[SOURCE DATA — start]

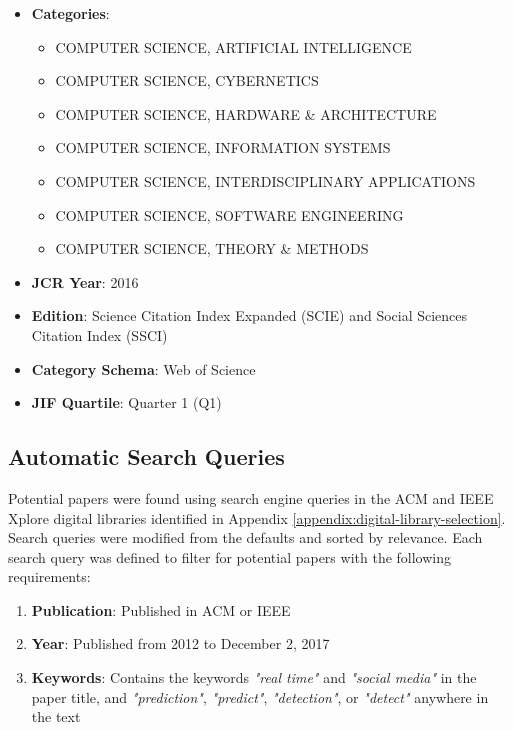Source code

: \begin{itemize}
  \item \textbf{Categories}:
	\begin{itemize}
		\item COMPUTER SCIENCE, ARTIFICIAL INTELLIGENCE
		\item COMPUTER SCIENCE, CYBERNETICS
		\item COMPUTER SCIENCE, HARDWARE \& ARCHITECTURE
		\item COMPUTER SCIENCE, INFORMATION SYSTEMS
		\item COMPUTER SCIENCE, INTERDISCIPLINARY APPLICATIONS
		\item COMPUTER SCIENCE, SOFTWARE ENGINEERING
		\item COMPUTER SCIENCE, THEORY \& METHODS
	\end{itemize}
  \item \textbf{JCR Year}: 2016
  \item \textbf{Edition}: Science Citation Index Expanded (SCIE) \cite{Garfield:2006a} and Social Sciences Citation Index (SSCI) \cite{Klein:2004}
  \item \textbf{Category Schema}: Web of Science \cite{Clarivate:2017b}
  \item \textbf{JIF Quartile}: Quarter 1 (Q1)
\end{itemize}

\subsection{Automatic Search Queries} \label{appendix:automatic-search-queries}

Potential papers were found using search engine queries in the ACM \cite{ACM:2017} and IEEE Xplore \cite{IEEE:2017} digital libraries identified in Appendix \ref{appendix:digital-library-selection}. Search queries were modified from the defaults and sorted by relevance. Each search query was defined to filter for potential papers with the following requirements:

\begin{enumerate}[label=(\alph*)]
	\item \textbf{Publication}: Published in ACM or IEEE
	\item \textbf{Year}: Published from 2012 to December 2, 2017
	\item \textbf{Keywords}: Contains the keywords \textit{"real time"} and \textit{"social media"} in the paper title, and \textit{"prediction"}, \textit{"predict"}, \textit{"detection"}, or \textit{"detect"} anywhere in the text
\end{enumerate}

[SOURCE DATA — finish]
[SOURCE DATA — start]

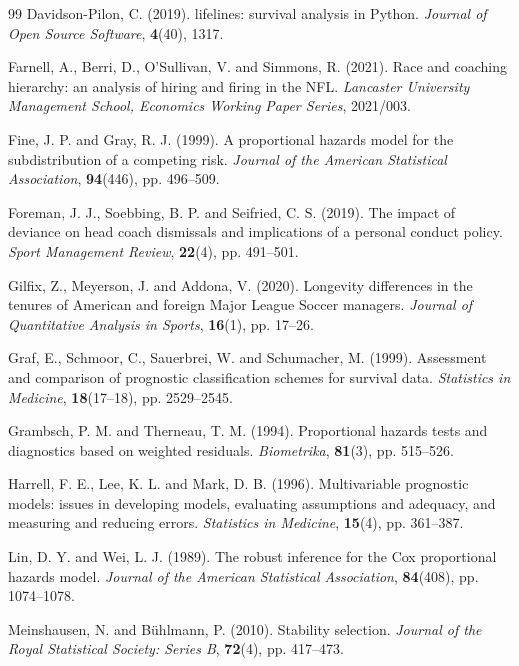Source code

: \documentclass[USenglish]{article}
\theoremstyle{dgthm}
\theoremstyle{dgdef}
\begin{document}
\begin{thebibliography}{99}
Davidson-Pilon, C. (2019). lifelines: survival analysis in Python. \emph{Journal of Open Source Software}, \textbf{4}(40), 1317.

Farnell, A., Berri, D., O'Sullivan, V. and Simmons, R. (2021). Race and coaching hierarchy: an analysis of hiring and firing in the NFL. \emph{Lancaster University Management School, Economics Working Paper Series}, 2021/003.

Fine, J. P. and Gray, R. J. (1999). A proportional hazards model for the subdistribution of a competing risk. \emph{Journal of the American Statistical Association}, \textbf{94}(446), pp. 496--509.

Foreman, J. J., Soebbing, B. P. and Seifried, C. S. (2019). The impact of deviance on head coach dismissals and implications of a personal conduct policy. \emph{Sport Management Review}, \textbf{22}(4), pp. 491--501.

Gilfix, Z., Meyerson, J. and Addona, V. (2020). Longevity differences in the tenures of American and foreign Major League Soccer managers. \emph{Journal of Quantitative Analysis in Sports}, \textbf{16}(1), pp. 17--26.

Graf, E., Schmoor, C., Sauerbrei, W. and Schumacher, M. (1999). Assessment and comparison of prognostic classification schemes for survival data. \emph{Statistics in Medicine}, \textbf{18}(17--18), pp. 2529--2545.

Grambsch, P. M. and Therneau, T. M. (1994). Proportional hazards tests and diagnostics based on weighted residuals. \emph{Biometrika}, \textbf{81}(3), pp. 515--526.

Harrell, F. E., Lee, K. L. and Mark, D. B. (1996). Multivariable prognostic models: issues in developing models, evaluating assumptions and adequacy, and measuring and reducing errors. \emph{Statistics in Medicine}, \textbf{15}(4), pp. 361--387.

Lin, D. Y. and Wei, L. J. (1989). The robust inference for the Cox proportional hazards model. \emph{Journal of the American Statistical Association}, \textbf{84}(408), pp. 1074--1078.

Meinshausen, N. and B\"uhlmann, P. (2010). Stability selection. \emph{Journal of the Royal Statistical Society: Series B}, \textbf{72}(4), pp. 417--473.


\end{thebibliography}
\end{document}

[SOURCE DATA — finish]
[SOURCE DATA — start]

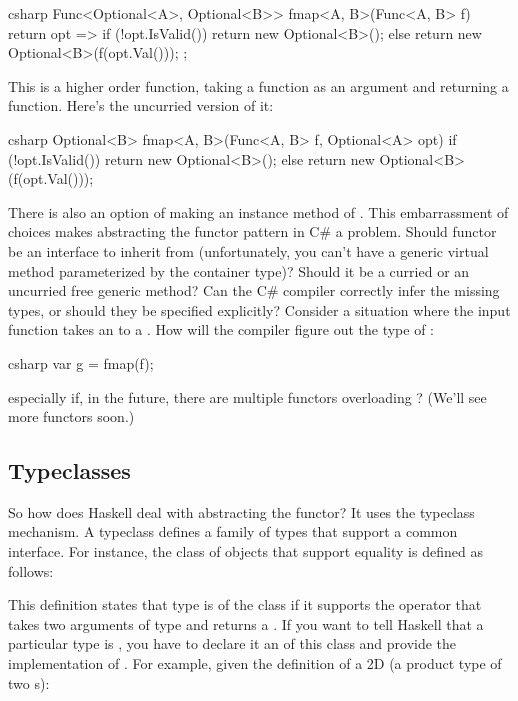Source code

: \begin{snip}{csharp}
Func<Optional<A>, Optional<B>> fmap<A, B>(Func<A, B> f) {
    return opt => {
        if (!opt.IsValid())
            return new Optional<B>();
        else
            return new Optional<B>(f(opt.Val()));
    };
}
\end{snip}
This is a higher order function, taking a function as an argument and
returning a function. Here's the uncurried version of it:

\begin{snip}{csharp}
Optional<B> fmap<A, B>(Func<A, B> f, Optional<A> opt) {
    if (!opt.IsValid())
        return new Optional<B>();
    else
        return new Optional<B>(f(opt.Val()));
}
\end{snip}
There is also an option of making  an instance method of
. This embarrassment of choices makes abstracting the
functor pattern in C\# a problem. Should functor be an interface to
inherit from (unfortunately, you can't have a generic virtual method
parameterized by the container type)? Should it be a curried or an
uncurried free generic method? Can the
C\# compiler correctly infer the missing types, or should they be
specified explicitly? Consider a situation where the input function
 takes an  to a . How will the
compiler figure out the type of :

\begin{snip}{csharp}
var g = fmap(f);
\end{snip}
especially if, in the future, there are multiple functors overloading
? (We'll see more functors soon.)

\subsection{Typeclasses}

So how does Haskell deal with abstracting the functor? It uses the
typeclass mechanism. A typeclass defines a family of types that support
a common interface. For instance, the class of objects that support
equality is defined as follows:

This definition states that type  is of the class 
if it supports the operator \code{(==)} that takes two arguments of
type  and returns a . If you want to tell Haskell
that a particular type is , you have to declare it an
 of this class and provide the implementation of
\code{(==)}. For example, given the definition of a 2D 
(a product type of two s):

[SOURCE DATA — finish]

**EXERCISE GOAL**
Begin with the line above that has "This definition states" and continue through the line that has "(a product type", setting each one down exactly. Stop there.

**SOLUTION FOR THIS PROBLEM**
This definition states that type  is of the class 
if it supports the operator \code{(==)} that takes two arguments of
type  and returns a . If you want to tell Haskell
that a particular type is , you have to declare it an
 of this class and provide the implementation of
\code{(==)}. For example, given the definition of a 2D 
(a product type of two s):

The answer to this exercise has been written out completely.